Stored dataset items:
((

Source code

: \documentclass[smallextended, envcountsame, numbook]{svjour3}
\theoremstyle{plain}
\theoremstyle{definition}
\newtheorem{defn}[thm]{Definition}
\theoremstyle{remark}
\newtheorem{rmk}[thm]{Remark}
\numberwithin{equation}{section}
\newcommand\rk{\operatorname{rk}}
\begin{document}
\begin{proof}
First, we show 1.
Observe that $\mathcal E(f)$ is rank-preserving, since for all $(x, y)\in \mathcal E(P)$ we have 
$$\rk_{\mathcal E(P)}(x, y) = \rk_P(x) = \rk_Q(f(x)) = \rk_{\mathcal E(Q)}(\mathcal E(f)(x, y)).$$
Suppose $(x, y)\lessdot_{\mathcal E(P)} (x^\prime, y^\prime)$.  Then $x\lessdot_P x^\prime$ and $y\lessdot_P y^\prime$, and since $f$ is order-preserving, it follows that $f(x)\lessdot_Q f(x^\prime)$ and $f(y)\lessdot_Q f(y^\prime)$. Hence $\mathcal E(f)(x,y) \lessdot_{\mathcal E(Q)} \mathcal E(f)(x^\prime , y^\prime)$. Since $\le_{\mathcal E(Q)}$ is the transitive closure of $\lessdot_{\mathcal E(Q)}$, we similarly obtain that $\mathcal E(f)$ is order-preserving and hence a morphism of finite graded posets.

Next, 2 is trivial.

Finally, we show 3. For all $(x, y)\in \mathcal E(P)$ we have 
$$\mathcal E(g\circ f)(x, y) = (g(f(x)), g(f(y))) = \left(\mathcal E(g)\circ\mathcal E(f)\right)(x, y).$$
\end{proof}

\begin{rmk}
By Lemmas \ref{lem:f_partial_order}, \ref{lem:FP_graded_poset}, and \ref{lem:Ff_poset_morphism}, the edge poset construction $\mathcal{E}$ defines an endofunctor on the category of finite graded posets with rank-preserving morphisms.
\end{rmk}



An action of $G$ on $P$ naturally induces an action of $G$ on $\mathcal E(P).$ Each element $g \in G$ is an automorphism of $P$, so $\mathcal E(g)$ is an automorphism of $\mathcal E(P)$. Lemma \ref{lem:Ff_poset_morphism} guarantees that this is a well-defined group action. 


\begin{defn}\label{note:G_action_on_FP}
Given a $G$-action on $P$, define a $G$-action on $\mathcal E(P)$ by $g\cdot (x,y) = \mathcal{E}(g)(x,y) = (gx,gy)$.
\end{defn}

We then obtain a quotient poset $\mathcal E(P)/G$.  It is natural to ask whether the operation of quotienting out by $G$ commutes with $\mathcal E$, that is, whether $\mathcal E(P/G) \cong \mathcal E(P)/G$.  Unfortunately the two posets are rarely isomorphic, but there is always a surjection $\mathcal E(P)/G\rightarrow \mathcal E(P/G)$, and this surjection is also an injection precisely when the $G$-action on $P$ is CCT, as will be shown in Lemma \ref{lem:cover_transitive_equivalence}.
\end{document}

))

• Task statement:
Identify the lines in the entries that hold "theoremstyle" and return each one.

• Your solution:
\theoremstyle{plain}
\theoremstyle{definition}
\theoremstyle{remark}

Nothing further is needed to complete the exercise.